葦原からゴソック星系に向かうルートは2つあり、それぞれ東ルート、西ルートと呼ばれている。安全で、かつ途中にある宇宙ステーション向けの資材輸送で小銭稼ぎも狙える東ルートが圧倒的に人気だ。ルイも前職にて何度も通ってきた道で、今回も当然東ルートが選ばれていた。
「そうだ。だが、西ルートに変更となった。着任したばかりだが、航路計画の変更を頼みたい」
「えっ、本当ですか?」
リンが軽く驚きの声を上げる。
「さっき決まったところでな。で、水上。出来そうか?」
「は、はい。西ルートも1度通ったことがありますので大丈夫だと思いますが……」
「分かった。他にも諸々変更がある。2時間以上かかりそうなら教えてくれ」
リンが慌てて割って入る。
「もしかして急ぎですか?」
「ああ、3時間後には出港したい。黒岩も整備を頼む」
こんな急な変更など聞いた事ないと、ルイとリンは思わず顔を見合わせた。
西ルートは、別名特急ルートと呼ばれている。とはいえ、東ルートとの差は僅か2日。宇宙ステーションが無いため、トラブル時は自己責任。なにより環境が少し特殊であり、余計な燃料代が掛かることから通常の物資輸送で使われることはほとんどない。

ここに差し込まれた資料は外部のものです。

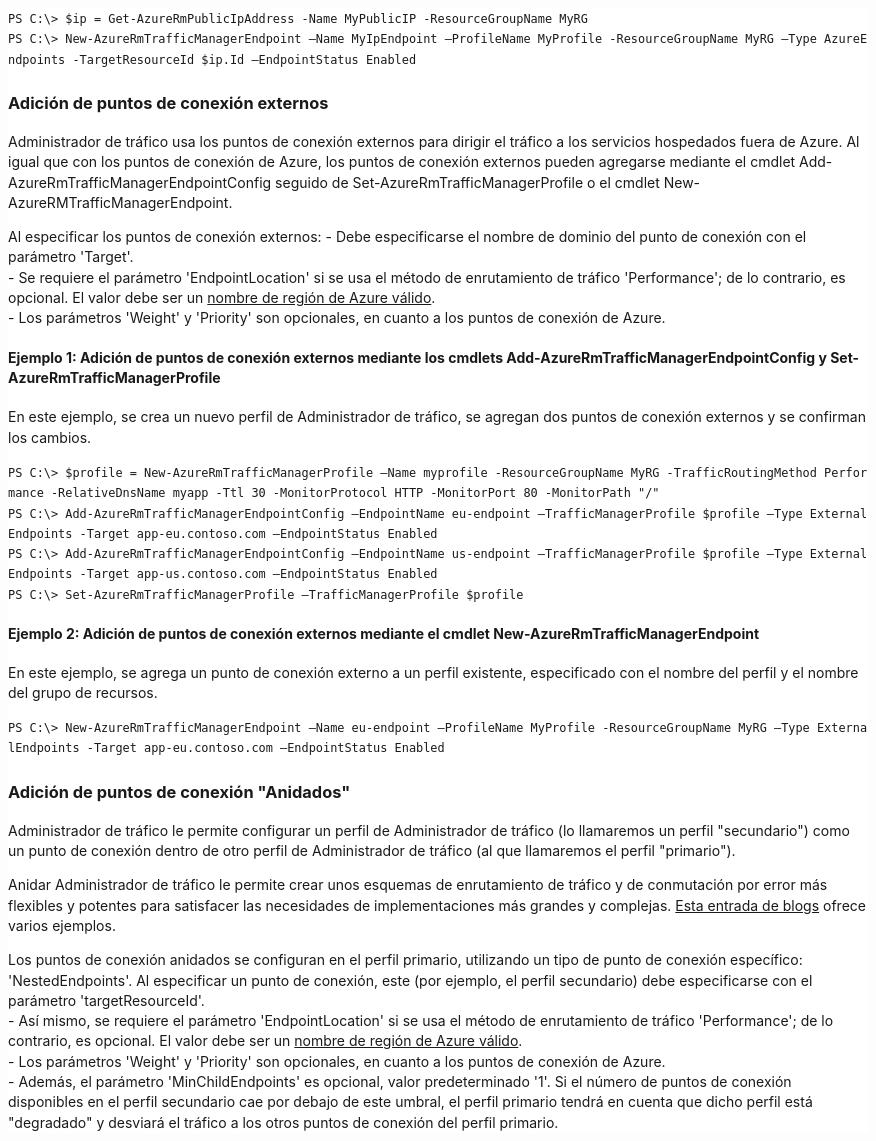 	PS C:\> $ip = Get-AzureRmPublicIpAddress -Name MyPublicIP -ResourceGroupName MyRG
	PS C:\> New-AzureRmTrafficManagerEndpoint –Name MyIpEndpoint –ProfileName MyProfile -ResourceGroupName MyRG –Type AzureEndpoints -TargetResourceId $ip.Id –EndpointStatus Enabled

### Adición de puntos de conexión externos
Administrador de tráfico usa los puntos de conexión externos para dirigir el tráfico a los servicios hospedados fuera de Azure. Al igual que con los puntos de conexión de Azure, los puntos de conexión externos pueden agregarse mediante el cmdlet Add-AzureRmTrafficManagerEndpointConfig seguido de Set-AzureRmTrafficManagerProfile o el cmdlet New-AzureRMTrafficManagerEndpoint.

Al especificar los puntos de conexión externos: - Debe especificarse el nombre de dominio del punto de conexión con el parámetro 'Target'.<BR> - Se requiere el parámetro 'EndpointLocation' si se usa el método de enrutamiento de tráfico 'Performance'; de lo contrario, es opcional. El valor debe ser un [nombre de región de Azure válido](https://azure.microsoft.com/regions/).<BR> - Los parámetros 'Weight' y 'Priority' son opcionales, en cuanto a los puntos de conexión de Azure.<BR>
 

#### Ejemplo 1: Adición de puntos de conexión externos mediante los cmdlets Add-AzureRmTrafficManagerEndpointConfig y Set-AzureRmTrafficManagerProfile
En este ejemplo, se crea un nuevo perfil de Administrador de tráfico, se agregan dos puntos de conexión externos y se confirman los cambios.

	PS C:\> $profile = New-AzureRmTrafficManagerProfile –Name myprofile -ResourceGroupName MyRG -TrafficRoutingMethod Performance -RelativeDnsName myapp -Ttl 30 -MonitorProtocol HTTP -MonitorPort 80 -MonitorPath "/"
	PS C:\> Add-AzureRmTrafficManagerEndpointConfig –EndpointName eu-endpoint –TrafficManagerProfile $profile –Type ExternalEndpoints -Target app-eu.contoso.com –EndpointStatus Enabled
	PS C:\> Add-AzureRmTrafficManagerEndpointConfig –EndpointName us-endpoint –TrafficManagerProfile $profile –Type ExternalEndpoints -Target app-us.contoso.com –EndpointStatus Enabled
	PS C:\> Set-AzureRmTrafficManagerProfile –TrafficManagerProfile $profile  

#### Ejemplo 2: Adición de puntos de conexión externos mediante el cmdlet New-AzureRmTrafficManagerEndpoint
En este ejemplo, se agrega un punto de conexión externo a un perfil existente, especificado con el nombre del perfil y el nombre del grupo de recursos.

	PS C:\> New-AzureRmTrafficManagerEndpoint –Name eu-endpoint –ProfileName MyProfile -ResourceGroupName MyRG –Type ExternalEndpoints -Target app-eu.contoso.com –EndpointStatus Enabled

### Adición de puntos de conexión "Anidados"

Administrador de tráfico le permite configurar un perfil de Administrador de tráfico (lo llamaremos un perfil "secundario") como un punto de conexión dentro de otro perfil de Administrador de tráfico (al que llamaremos el perfil "primario").

Anidar Administrador de tráfico le permite crear unos esquemas de enrutamiento de tráfico y de conmutación por error más flexibles y potentes para satisfacer las necesidades de implementaciones más grandes y complejas. [Esta entrada de blogs](https://azure.microsoft.com/blog/new-azure-traffic-manager-nested-profiles/) ofrece varios ejemplos.

Los puntos de conexión anidados se configuran en el perfil primario, utilizando un tipo de punto de conexión específico: 'NestedEndpoints'. Al especificar un punto de conexión, este (por ejemplo, el perfil secundario) debe especificarse con el parámetro 'targetResourceId'.<BR> - Así mismo, se requiere el parámetro 'EndpointLocation' si se usa el método de enrutamiento de tráfico 'Performance'; de lo contrario, es opcional. El valor debe ser un [nombre de región de Azure válido](http://azure.microsoft.com/regions/).<BR> - Los parámetros 'Weight' y 'Priority' son opcionales, en cuanto a los puntos de conexión de Azure.<BR> - Además, el parámetro 'MinChildEndpoints' es opcional, valor predeterminado '1'. Si el número de puntos de conexión disponibles en el perfil secundario cae por debajo de este umbral, el perfil primario tendrá en cuenta que dicho perfil está "degradado" y desviará el tráfico a los otros puntos de conexión del perfil primario.<BR>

しかも、今回は直前での航路変更のため、途中で停泊予定だった宇宙ステーションの利用キャンセル料も掛かる。ついでに宇宙ステーション向け資材も売れなくなる。
ルイとリンは経済的な打撃の規模を正確には想像できなかったが、流石に今が普通のことではないことには気づいた。
「隣の会議室を予約しておいた。作業用に好きに使ってくれ。質問はあるか?」
「……すぐ航路の更新に取り掛かります」
「……船の点検に行きます」
「結構。それではよろしく頼む」
ルイとリンは挨拶もそこそこに険しい表情を浮かべ、別室に慌ただしく移動していった。
[タマのメモリーノート]ハイパーレーンとは、航行船を超光速で運ぶ経路のことである。